RECORDS FOR PROCESSING —
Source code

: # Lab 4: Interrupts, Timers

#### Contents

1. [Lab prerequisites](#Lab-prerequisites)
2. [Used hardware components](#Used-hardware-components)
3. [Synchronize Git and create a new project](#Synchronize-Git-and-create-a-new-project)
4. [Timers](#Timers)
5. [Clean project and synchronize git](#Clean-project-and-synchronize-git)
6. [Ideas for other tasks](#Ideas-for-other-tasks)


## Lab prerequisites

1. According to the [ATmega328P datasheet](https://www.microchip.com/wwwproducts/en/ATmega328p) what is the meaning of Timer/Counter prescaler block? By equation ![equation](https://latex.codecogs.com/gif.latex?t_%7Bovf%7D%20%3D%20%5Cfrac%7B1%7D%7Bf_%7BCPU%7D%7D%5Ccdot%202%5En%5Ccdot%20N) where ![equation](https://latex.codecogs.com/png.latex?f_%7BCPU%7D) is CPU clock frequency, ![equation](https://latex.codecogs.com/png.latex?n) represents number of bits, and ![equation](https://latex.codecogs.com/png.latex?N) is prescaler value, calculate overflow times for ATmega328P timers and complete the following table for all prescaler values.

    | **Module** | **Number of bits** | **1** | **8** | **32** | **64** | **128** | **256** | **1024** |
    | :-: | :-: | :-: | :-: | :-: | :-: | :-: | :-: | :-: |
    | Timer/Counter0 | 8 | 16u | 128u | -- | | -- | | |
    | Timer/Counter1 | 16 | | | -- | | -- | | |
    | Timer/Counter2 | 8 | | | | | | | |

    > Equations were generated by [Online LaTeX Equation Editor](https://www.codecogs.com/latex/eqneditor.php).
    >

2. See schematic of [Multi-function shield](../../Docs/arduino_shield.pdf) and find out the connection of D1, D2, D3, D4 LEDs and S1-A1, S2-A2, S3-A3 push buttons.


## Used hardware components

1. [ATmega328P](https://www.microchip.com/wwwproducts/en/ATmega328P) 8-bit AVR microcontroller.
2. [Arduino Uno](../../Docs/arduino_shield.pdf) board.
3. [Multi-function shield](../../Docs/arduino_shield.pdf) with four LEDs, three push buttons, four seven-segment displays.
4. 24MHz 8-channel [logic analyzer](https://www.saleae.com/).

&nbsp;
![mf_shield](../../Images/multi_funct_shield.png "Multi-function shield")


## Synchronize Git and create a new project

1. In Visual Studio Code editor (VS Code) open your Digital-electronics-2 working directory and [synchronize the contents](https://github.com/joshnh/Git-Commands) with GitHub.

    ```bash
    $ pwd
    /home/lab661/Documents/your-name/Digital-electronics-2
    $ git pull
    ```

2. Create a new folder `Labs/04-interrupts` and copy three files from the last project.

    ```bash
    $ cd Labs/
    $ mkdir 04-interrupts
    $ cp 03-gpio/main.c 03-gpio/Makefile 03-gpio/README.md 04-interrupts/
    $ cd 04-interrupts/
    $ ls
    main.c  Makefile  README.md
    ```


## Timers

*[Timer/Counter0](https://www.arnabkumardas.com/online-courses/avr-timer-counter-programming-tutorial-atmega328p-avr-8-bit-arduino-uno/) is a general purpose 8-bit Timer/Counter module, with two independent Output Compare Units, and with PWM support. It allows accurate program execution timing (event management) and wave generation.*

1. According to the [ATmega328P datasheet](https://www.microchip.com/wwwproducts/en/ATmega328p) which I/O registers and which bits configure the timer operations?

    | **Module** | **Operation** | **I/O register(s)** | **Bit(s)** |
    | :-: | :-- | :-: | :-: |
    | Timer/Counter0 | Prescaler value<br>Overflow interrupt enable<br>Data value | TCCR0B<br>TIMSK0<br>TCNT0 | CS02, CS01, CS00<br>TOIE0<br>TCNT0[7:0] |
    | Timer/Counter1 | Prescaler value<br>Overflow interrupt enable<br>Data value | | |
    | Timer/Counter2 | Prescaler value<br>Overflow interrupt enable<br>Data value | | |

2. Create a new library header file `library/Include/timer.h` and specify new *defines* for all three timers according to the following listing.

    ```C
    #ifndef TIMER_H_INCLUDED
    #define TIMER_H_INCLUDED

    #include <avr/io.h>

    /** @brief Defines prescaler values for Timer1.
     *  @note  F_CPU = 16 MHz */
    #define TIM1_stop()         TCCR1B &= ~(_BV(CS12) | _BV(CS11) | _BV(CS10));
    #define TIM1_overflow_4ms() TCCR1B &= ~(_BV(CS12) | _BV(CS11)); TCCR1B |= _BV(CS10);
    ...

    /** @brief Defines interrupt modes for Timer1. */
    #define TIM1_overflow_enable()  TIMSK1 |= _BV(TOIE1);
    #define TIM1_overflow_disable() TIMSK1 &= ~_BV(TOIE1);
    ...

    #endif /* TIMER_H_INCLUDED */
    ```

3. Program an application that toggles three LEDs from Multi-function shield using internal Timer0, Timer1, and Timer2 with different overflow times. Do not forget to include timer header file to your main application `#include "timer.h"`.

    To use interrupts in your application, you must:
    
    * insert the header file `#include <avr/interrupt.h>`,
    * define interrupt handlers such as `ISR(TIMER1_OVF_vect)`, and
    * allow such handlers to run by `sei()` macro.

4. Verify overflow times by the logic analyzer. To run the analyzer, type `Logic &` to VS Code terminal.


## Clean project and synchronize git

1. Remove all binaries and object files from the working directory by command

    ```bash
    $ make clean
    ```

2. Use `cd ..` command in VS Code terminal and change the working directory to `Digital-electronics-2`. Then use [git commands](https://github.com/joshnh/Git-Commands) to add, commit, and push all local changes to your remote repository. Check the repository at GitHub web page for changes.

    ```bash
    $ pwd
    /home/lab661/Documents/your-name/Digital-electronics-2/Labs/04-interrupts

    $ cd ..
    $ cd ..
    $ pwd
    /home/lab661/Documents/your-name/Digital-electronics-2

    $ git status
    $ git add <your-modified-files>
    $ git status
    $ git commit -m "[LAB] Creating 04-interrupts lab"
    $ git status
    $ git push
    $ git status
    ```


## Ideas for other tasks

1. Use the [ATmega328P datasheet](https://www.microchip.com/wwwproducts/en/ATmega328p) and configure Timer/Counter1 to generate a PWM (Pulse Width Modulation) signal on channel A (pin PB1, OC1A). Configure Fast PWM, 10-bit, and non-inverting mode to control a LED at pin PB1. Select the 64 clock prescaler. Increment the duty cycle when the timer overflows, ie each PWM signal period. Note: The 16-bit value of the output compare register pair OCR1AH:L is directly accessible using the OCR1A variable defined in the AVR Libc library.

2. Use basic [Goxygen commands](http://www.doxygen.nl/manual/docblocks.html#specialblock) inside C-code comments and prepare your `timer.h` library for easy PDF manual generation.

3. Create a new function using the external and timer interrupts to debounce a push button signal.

EXERCISE DESCRIPTION — Copy each line of the listing that contains "analyzer".

TASK RESPONSE —
4. 24MHz 8-channel [logic analyzer](https://www.saleae.com/).
4. Verify overflow times by the logic analyzer. To run the analyzer, type `Logic &` to VS Code terminal.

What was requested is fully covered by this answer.